• [WHAT YOU NEED TO DO]: Your response should contain each line of the data that includes "events".

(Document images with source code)
====================

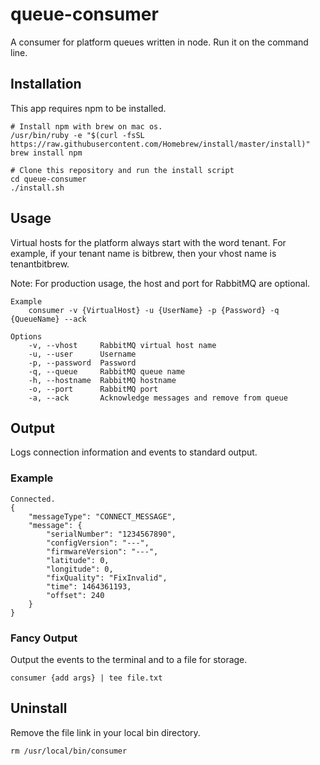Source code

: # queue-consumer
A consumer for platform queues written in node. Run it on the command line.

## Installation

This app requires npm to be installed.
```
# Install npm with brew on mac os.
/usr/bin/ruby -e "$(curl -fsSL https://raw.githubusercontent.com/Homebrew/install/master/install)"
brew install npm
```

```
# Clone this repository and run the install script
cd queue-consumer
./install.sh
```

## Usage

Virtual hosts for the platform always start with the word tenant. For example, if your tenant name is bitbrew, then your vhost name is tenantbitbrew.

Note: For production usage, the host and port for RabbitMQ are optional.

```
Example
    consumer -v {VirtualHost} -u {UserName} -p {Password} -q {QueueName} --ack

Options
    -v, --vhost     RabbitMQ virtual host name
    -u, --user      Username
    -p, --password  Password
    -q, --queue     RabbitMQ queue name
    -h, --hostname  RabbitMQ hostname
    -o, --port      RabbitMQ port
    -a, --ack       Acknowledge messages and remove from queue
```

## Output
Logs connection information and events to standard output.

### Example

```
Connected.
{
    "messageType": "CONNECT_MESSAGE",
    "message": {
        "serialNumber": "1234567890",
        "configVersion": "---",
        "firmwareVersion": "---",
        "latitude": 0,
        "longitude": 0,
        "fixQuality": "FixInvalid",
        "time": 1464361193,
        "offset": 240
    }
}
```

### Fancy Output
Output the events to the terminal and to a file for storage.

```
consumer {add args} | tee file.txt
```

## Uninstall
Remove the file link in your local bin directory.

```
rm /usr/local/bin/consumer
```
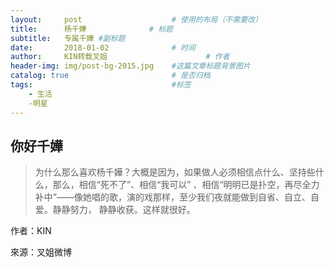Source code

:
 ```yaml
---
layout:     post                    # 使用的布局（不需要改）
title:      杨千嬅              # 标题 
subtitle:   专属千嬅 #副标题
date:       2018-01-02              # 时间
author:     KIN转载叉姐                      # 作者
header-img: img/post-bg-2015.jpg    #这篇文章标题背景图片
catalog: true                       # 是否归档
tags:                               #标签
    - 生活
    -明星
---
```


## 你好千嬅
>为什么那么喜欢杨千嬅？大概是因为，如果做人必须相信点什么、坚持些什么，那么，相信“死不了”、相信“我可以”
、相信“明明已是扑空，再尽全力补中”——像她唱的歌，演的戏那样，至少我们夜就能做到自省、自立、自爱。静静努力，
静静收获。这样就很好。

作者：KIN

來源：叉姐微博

====================

• [RESPONSE FOR THIS EXERCISE]:
Logs connection information and events to standard output.
Output the events to the terminal and to a file for storage.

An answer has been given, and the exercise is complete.